Game Design [Somewhat] Weekly-For SCIENCE!
While in class, we discussed research data, and about user testing, post-game testing, etc. Our homework was to find two games on Meta-Critic (one below 60, the other above 80) and find 30 reviews for each, and highlight game design terms. We then discussed in groups with each other about the games we chose, and how the comments were similar, or different.
While in theory, this exercise may have been thought to be a good idea, but in practice, it was a mess. If we were to use only “official” reviews (not by users) the reviews were extremely limited. Finding 30 reviews for each was way too excessive, and it was nearly impossible to find 30 reviews that were of “high enough” quality. It also felt like this project was a grade nine project, but just with more reviews to go through. It felt childish, and pointless, and there wasn’t a lot to “learn” from this lesson.

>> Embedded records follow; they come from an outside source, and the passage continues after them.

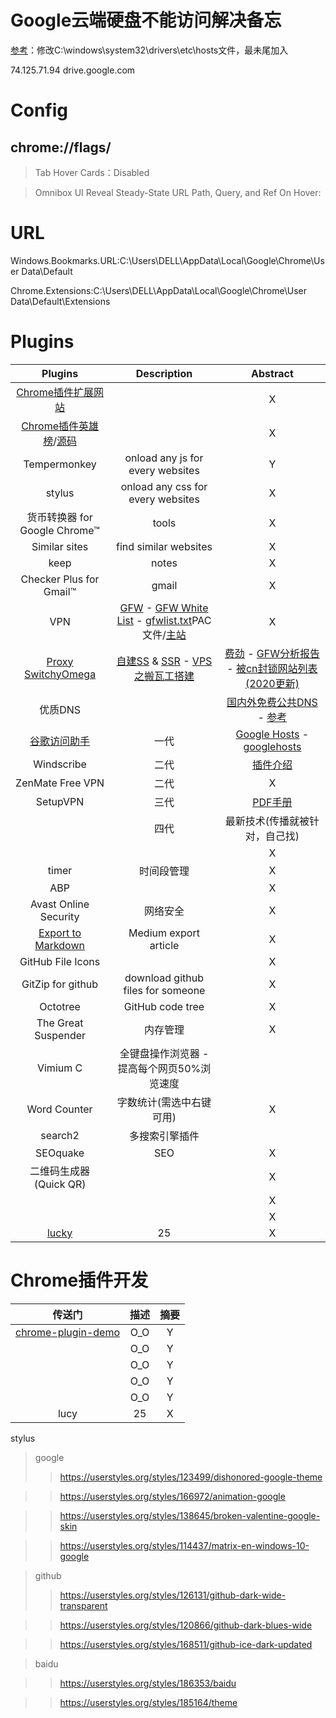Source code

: # Google云端硬盘不能访问解决备忘

[参考](VPN.md)：修改C:\windows\system32\drivers\etc\hosts文件，最未尾加入

74.125.71.94 drive.google.com

# Config
## chrome://flags/
>Tab Hover Cards：Disabled

>Omnibox UI Reveal Steady-State URL Path, Query, and Ref On Hover:

# URL

Windows.Bookmarks.URL:C:\Users\DELL\AppData\Local\Google\Chrome\User Data\Default

Chrome.Extensions:C:\Users\DELL\AppData\Local\Google\Chrome\User Data\Default\Extensions

# Plugins

| Plugins | Description | Abstract |
|:---:|:---:|:---:|
| [Chrome插件扩展网站](https://chrome.zzzmh.cn/index#ext) |  | X |
| [Chrome插件英雄榜](https://www.v2fy.com/p/readme-chromeappheroes/)/[源码](https://github.com/zhaoolee/ChromeAppHeroes) |  | X |
| Tempermonkey | onload any js for every websites | Y |
| stylus | onload any css for every websites | X |
| 货币转换器 for Google Chrome™ | tools | X |
| Similar sites | find similar websites | X |
| keep | notes | X |
| Checker Plus for Gmail™ | gmail | X |
| VPN | [GFW](https://zh.wikipedia.org/wiki/%E9%98%B2%E7%81%AB%E9%95%BF%E5%9F%8E) - [GFW White List](https://github.com/R0uter/gfw_domain_whitelist) - [gfwlist.txt](https://raw.githubusercontent.com/gfwlist/gfwlist/master/gfwlist.txt)PAC文件/[主站](https://github.com/gfwlist/gfwlist) | X |
| [Proxy SwitchyOmega](https://eliyar.biz/AutoProxy-By-Shadowsocks-and-SwitchyOmega/) | [自建SS](https://github.com/TwoWater/Python/blob/master/Res/%E8%87%AA%E5%B7%B1%E6%90%AD%E5%BB%BAss%3Assr%E6%9C%8D%E5%8A%A1%E5%99%A8.md) & [SSR](https://cangshui.net/1260.html) - [VPS之搬瓦工搭建](https://www.jiongjun.cc/banwagong/15.html) | [费劲](https://github.com/shadowsocks/shadowsocks-windows/issues/1007) - [GFW分析报告](https://sites.google.com/site/wsydcz/home/fx) - [被cn封锁网站列表(2020更新)](http://www.waiping.net/gfw-list/) |
| 优质DNS |  | [国内外免费公共DNS](http://www.deadnine.com/anything/2018/0903/1411.html) - [参考](https://www.sordum.org/7952/dns-jumper-v2-2/) |
| [谷歌访问助手](https://chrome.zzzmh.cn/info?token=gocklaboggjfkolaknpbhddbaopcepfp) | 一代 | [Google Hosts](https://www.moerats.com/archives/114/) - [googlehosts](https://git.qvq.network/googlehosts/hosts/src/master/hosts-files/hosts) |
| Windscribe | 二代 | [插件介绍](https://blog.windscribe.com/new-browser-extensions-v3-73d518f0fad9) |
| ZenMate Free VPN | 二代 | X |
| SetupVPN | 三代 | [PDF手册](https://files.catbox.moe/pacr7n.pdf) |
|  | 四代 | 最新技术(传播就被针对，自己找)
|  |  | X |
| timer | 时间段管理 | X |
| ABP |  | X |
| Avast Online Security | 网络安全 | X |
| [Export to Markdown](https://github.com/madneal/export-to-markdown) | Medium export article | X |
| GitHub File Icons |  | X |
| GitZip for github | download github files for someone | X |
| Octotree | GitHub code tree | X |
| The Great Suspender | 内存管理 | X |
| Vimium C | 全键盘操作浏览器 - 提高每个网页50%浏览速度 |  |
| Word Counter | 字数统计(需选中右键可用) | X |
| search2 | 多搜索引擎插件|  |
| SEOquake | SEO | X |
| 二维码生成器 (Quick QR) |  | X |
|  |  | X |
|  |  | X |
| [lucky](https://chrome.zzzmh.cn/info?token=ncldcbhpeplkfijdhnoepdgdnmjkckij) | 25 | X |

# Chrome插件开发

| 传送门 | 描述 | 摘要 |
|:---:|:---:|:---:|
| [chrome-plugin-demo](https://github.com/sxei/chrome-plugin-demo) | O_O | Y |
| []() | O_O | Y |
| []() | O_O | Y |
| []() | O_O | Y |
| []() | O_O | Y |
| lucy | 25 | X |

stylus
> google
>> https://userstyles.org/styles/123499/dishonored-google-theme

>> https://userstyles.org/styles/166972/animation-google

>> https://userstyles.org/styles/138645/broken-valentine-google-skin

>> https://userstyles.org/styles/114437/matrix-en-windows-10-google

>> 

> github
>> https://userstyles.org/styles/126131/github-dark-wide-transparent

>> https://userstyles.org/styles/120866/github-dark-blues-wide

>> https://userstyles.org/styles/168511/github-ice-dark-updated

>> 

> baidu

>> https://userstyles.org/styles/186353/baidu

>> https://userstyles.org/styles/185164/theme

>>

Earlier, we had reviewed terms and phrases in games. Why they were good, and why they were bad. The point of this homework was to have us see the similarities and differences with each good and bad game, no matter what it is. Although there were some similarities, some games were so bad it was all negative reviews, while others weren’t “so” bad and had mixed. It was difficult to find the same “What’s wrong with this” with 6 or 8 completely different games.
Also, ranking the similar flaws/good things was also difficult. Even if there were many similarities, to have all three or four people agree on the scaling of what affected the review the most (poor graphics, shoddy mechanics, poor controls, good music, etc) was the hardest part. Each person had their own idea of what was the “best” one to pick, and how they would rank each asset.

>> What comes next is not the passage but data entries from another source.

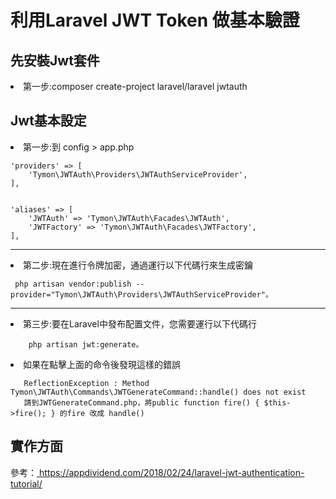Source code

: <h1>利用Laravel JWT Token 做基本驗證</h1>

## 先安裝Jwt套件

<li>第一步:composer create-project laravel/laravel jwtauth</li>

## Jwt基本設定

<li>第一步:到 config > app.php </li>

<div>
    
    'providers' => [
        'Tymon\JWTAuth\Providers\JWTAuthServiceProvider',
    ],


    'aliases' => [
        'JWTAuth' => 'Tymon\JWTAuth\Facades\JWTAuth',
        'JWTFactory' => 'Tymon\JWTAuth\Facades\JWTFactory',
    ],

</div>
<hr>


<li>第二步:現在進行令牌加密，通過運行以下代碼行來生成密鑰</li>

<div>
   
     php artisan vendor:publish --provider="Tymon\JWTAuth\Providers\JWTAuthServiceProvider"。

</div>


<hr>


<li>第三步:要在Laravel中發布配置文件，您需要運行以下代碼行</li>

<div>
        
        php artisan jwt:generate。
        
</div>

<li>如果在點擊上面的命令後發現這樣的錯誤</li>

<div>
        
       ReflectionException : Method Tymon\JWTAuth\Commands\JWTGenerateCommand::handle() does not exist
       請到JWTGenerateCommand.php，將public function fire() { $this->fire(); } 的fire 改成 handle()
        
</div>

## 實作方面
<div>
        
   參考：<a href="https://appdividend.com/2018/02/24/laravel-jwt-authentication-tutorial/">
        https://appdividend.com/2018/02/24/laravel-jwt-authentication-tutorial/
        </a>
        
</div>
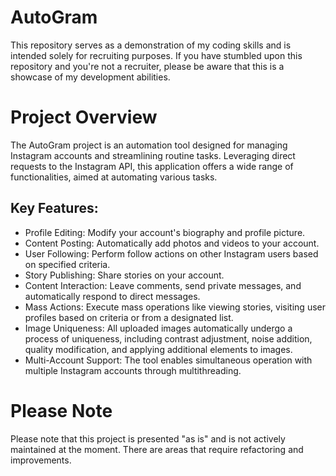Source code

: # AutoGram
This repository serves as a demonstration of my coding skills and is intended solely for recruiting purposes. If you have stumbled upon this repository and you're not a recruiter, please be aware that this is a showcase of my development abilities.

# Project Overview
The AutoGram project is an automation tool designed for managing Instagram accounts and streamlining routine tasks.  Leveraging direct requests to the Instagram API, this application offers a wide range of functionalities, aimed at automating various tasks.

## Key Features:
- Profile Editing: Modify your account's biography and profile picture.
- Content Posting: Automatically add photos and videos to your account.
- User Following: Perform follow actions on other Instagram users based on specified criteria.
- Story Publishing: Share stories on your account.
- Content Interaction: Leave comments, send private messages, and automatically respond to direct messages.
- Mass Actions: Execute mass operations like viewing stories, visiting user profiles based on criteria or from a designated list.
- Image Uniqueness: All uploaded images automatically undergo a process of uniqueness, including contrast adjustment, noise addition, quality modification, and applying additional elements to images.
- Multi-Account Support: The tool enables simultaneous operation with multiple Instagram accounts through multithreading.

# Please Note
Please note that this project is presented "as is" and is not actively maintained at the moment. There are areas that require refactoring and improvements.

The point of the exercise was to see what made a “good” game, and what made a “bad” game, so we as developers would know what to avoid, and what to focus on while making our games. While the work itself was stressful, we covered what we already knew about game design, and what to avoid and what to pick when creating our game.

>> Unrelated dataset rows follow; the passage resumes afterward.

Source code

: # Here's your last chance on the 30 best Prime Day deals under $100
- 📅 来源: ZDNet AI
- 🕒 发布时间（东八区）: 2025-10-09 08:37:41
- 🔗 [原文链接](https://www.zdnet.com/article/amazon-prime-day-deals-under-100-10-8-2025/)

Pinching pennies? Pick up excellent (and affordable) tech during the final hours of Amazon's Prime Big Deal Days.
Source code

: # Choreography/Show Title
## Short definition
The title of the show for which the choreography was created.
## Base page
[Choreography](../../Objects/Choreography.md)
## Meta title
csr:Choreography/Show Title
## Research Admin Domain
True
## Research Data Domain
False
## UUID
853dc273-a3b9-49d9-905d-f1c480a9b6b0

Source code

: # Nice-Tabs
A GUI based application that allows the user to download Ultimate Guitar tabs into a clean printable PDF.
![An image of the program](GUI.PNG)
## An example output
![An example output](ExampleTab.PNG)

What would have worked a lot better, would be each person chooses one good and one bad game and create a review. What makes the game good or bad to you? What design decisions, or mechanics fall short? What makes that game, to you, the worst or best game you’ve played? That would spark a better discussion, than copying, pasting, and highlighting, supposed “professional” reviews. Is that not the point of being a game developer? To discuss with others what works an what doesn’t and why so you can all come to a mutual agreement to fix the issue in and of itself.
When I went through the reviews, I found users themselves used more accurate, and overall better, vocabulary relating to game design. The professionals used “Oh it’s good because the music.” While the users went a step forward with “The music evokes certain responses from the players at certain points in the game. It works well because…” and on. This assignment really was a letdown, and in future could have been worked a lot better, especially because the assignment seemed to only be worth participation marks.
Since doing that assignment and taking it up, we had already known a lot of the information, but it was still fine to go over to ensure we knew what we were talking about. We used that session to really dive deeper into what could make or break our game.